HandbagsnGladrags · 08/06/2023 16:59

angstridden2 · 08/06/2023 16:52

HandbagsnGladrags
yes you’re right, it is about compromise. I suspect I would have been in the same situation if my mother hadn’t predeceased my father. I suspect I’m a bit on the fence as I’m not young and know that if I’m left on my own I’ll find it hard to make a new life alone, even though I do have hobbies. I would hate to think my children felt like you and your sister, but tbh I would hope they’d make time for me.

Sorry but you're suggesting that I don't make time for her. I absolutely do. But I have my own very busy life as well and there has to be a balance, rather than the constant guilt and obligation.

If my kids feel this way when I'm older I'll feel like I've failed. I never want to be a burden to them.

OP posts:
perfectcolourfound · 08/06/2023 17:05

I understand where you're coming from.

You shouldn't feel guilty about not always wanting to holiday with your parent/s. In fact it can be unhelpful as you've found - encouraging them to rely on you and not seek out wider friendships, hobby groups etc.

I think in your shoes I'd try to do a long weekend away once a year (perhaps your sister as well, or you could each do a separate weekend so your mum gets 2 holidays). We did that with FIL when he was left alone and he seemed to enjoy it.

KatyKopykat · 08/06/2023 17:18

I have this with my aunt, who's only got one son and myself. She's only 64 but she's got a few health issues. She's perfectly capable though of using Facebook, Messenger and WhatsApp, is familiar with apps and websites and has a smart TV and uses it for online exercise classes. But she expects everything to be done by my cousin, her son, who's married with a child and has a busy job and is studying for higher qualifications. He's not got the time to clear, landscape and maintain her very sizeable garden both front and back and said she'd need to employ a gardener. She said she'd pay my cousin but that's not the point. She won't look for quotes herself though she's capable of it and is playing the helpless dependent old lady.

Cimone · 08/06/2023 17:47

Arent there any senior centers around where the lives? Senior acivities? Volunteer opportunities? Something to get her out of the house and socializing with people in her age group.
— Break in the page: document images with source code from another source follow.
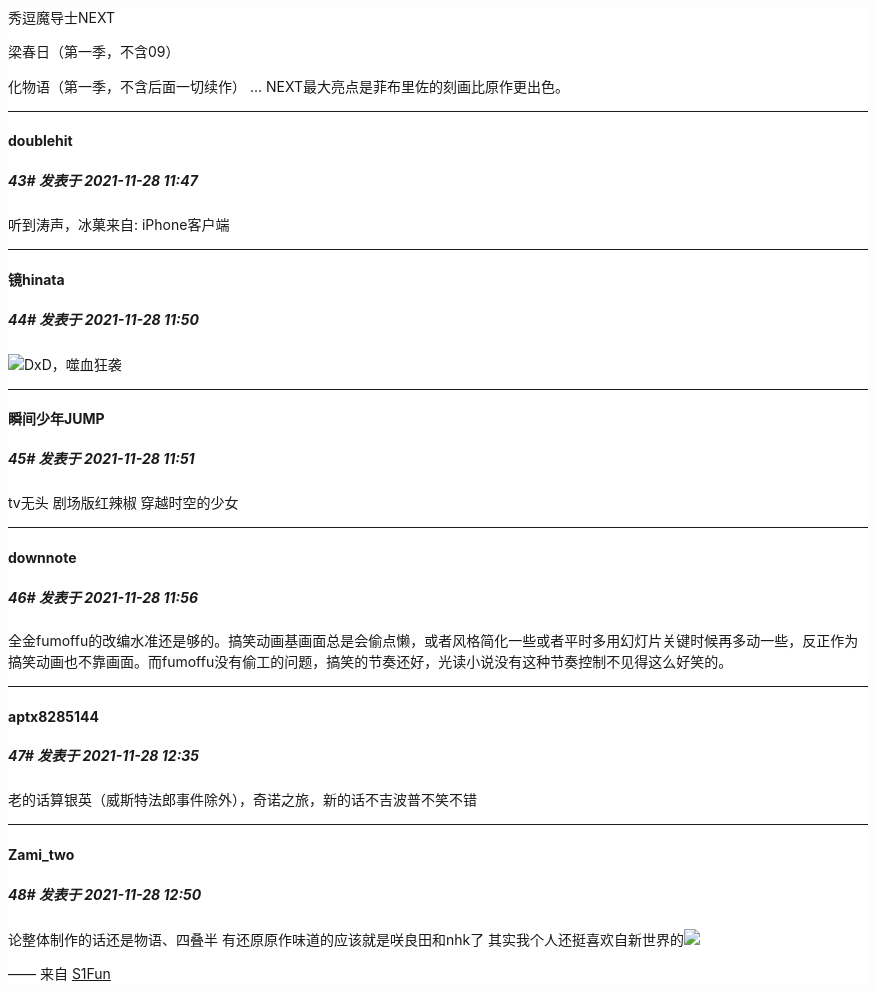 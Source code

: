 秀逗魔导士NEXT

梁春日（第一季，不含09）

化物语（第一季，不含后面一切续作） ...</blockquote>
NEXT最大亮点是菲布里佐的刻画比原作更出色。

*****

####  doublehit  
##### 43#       发表于 2021-11-28 11:47

听到涛声，冰菓来自: iPhone客户端

*****

####  镜hinata  
##### 44#       发表于 2021-11-28 11:50

<img src="https://static.saraba1st.com/image/smiley/face2017/037.png" referrerpolicy="no-referrer">DxD，噬血狂袭

*****

####  瞬间少年JUMP  
##### 45#       发表于 2021-11-28 11:51

tv无头 剧场版红辣椒 穿越时空的少女

*****

####  downnote  
##### 46#       发表于 2021-11-28 11:56

全金fumoffu的改编水准还是够的。搞笑动画基画面总是会偷点懒，或者风格简化一些或者平时多用幻灯片关键时候再多动一些，反正作为搞笑动画也不靠画面。而fumoffu没有偷工的问题，搞笑的节奏还好，光读小说没有这种节奏控制不见得这么好笑的。

*****

####  aptx8285144  
##### 47#       发表于 2021-11-28 12:35

老的话算银英（威斯特法郎事件除外），奇诺之旅，新的话不吉波普不笑不错

*****

####  Zami_two  
##### 48#       发表于 2021-11-28 12:50

论整体制作的话还是物语、四叠半
有还原原作味道的应该就是咲良田和nhk了
其实我个人还挺喜欢自新世界的<img src="https://static.saraba1st.com/image/smiley/face2017/037.png" referrerpolicy="no-referrer">

—— 来自 [S1Fun](https://s1fun.koalcat.com)
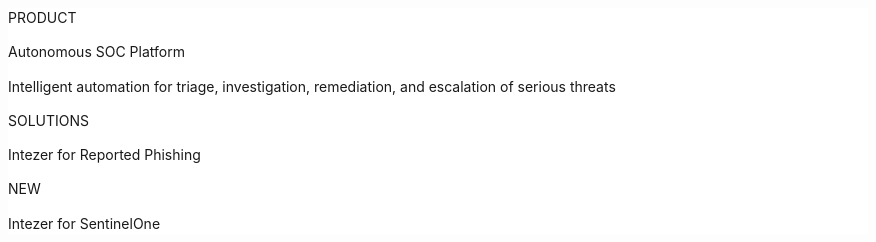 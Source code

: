 



























 





PRODUCT 






Autonomous SOC Platform
 



Intelligent automation for triage, investigation, remediation, and escalation of serious threats 








SOLUTIONS 





  



Intezer for Reported Phishing 



NEW 







 



Intezer for SentinelOne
You need to stop being passive and just tell her that you two are adults and have your own lives to live. You will always be a PART of hers, but she needs to grow up and be independent of you both for her socialization. Give her the info of the senior services or whatever in your area so she can call them up and make time to go there.

TheaBrandt · 08/06/2023 19:21

My friend organised a holiday for her mother and mil (one widowed one with Dh who has gone off travelling) and is crossing her fingers!

HandbagsnGladrags · 08/06/2023 19:35

TheaBrandt · 08/06/2023 19:21

My friend organised a holiday for her mother and mil (one widowed one with Dh who has gone off travelling) and is crossing her fingers!

That's a brilliant idea but would not work in my circumstances, unfortunately!

OP posts:
HazelBite · 08/06/2023 20:05

Would she fancy joining the Uni 3rd Age?

HandbagsnGladrags · 08/06/2023 20:58

HazelBite · 08/06/2023 20:05

Would she fancy joining the Uni 3rd Age?

Just had to Google what that was. Not sure but I'll have a look - thanks.